Reparability is a key tenet of a circular economy. By disrupting the traditional take-make-dispose model, new resource extraction is minimized, and existing resources are kept in perpetual use. Electronics are the fastest growing waste stream in the world, and nearly 70 percent of the emissions associated with personal computing devices arise during production. Extending device lifespan through repair can help mitigate the upstream mining and refining toxins and emissions and downstream landfill pollution.

The 2021 legislative season saw the first congressional bill on right to repair, in addition to bills introduced in more than half of all U.S. states.
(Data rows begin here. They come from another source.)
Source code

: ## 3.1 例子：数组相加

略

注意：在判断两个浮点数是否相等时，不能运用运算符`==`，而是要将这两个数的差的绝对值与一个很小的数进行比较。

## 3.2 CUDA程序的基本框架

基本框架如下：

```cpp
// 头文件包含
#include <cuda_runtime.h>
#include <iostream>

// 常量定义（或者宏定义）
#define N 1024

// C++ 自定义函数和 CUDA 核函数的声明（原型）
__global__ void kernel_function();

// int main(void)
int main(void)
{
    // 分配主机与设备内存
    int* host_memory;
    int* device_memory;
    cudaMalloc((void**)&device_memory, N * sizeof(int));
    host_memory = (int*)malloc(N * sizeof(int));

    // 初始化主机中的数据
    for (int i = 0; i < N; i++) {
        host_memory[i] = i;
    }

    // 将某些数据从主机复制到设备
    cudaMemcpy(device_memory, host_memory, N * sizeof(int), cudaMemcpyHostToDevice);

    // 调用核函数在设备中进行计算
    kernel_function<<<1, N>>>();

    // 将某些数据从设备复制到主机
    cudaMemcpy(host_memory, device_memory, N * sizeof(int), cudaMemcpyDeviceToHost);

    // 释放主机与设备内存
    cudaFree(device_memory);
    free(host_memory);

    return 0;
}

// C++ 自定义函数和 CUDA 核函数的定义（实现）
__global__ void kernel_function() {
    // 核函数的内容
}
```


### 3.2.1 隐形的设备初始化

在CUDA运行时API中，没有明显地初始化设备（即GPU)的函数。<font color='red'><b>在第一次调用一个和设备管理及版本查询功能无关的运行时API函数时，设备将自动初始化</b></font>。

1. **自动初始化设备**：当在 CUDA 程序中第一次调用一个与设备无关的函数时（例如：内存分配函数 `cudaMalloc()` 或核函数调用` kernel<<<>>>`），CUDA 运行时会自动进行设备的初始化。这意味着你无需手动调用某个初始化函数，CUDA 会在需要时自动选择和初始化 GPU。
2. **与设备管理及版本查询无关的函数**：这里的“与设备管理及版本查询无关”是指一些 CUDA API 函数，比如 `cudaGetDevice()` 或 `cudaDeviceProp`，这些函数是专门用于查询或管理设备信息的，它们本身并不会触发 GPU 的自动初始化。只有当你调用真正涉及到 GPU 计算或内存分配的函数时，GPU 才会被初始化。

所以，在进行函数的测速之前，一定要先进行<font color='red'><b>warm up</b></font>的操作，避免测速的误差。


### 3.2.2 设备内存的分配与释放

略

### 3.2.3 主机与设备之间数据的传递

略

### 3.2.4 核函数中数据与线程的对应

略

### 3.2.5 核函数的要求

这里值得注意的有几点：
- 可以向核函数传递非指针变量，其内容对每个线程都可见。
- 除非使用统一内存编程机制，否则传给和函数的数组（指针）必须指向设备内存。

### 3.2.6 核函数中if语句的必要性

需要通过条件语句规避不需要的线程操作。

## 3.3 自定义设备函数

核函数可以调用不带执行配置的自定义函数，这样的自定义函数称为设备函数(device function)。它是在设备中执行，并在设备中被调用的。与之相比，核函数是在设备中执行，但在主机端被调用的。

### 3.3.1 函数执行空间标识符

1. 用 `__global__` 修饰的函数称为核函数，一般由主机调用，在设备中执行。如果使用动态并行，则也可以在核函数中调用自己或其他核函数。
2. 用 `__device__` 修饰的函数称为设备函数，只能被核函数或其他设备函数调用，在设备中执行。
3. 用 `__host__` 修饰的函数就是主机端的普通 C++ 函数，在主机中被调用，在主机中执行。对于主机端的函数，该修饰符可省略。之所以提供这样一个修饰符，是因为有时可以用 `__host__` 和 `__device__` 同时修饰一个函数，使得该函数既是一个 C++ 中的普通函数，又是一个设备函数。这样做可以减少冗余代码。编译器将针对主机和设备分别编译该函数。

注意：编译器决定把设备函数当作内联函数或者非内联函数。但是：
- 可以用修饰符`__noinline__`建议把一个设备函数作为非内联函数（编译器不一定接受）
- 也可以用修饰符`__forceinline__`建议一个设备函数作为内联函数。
In May, the Federal Trade Commission issued a report to Congress determining that there is "scant evidence" to justify the restriction by companies of repair instructions, parts, and tools to a limited number of authorized establishments, as Microsoft has historically done.

In exchange for As You Sow's withdrawal of its shareholder resolution, Microsoft will:

  • Complete a third-party study evaluating the environmental and social impacts associated with increasing consumer access to repair and determine new mechanisms to increase access to repair, including for Surface devices and Xbox consoles;
  • Expand the availability of certain parts and repair documentation beyond Microsoft's Authorized Service Provider network; and
  • Initiate new mechanisms to enable and facilitate local repair options for consumers.

As You Sow's resolution with Microsoft is the first known shareholder resolution relating to the right to repair movement. In recent months, additional shareholder resolutions on right to repair have been filed with Apple and tractor manufacturer Deere & Co following President's Biden executive order instructing the Federal Trade Commission to issue rules removing manufacturer restrictions on third party and do-it-yourself repair of tractors and cell phones.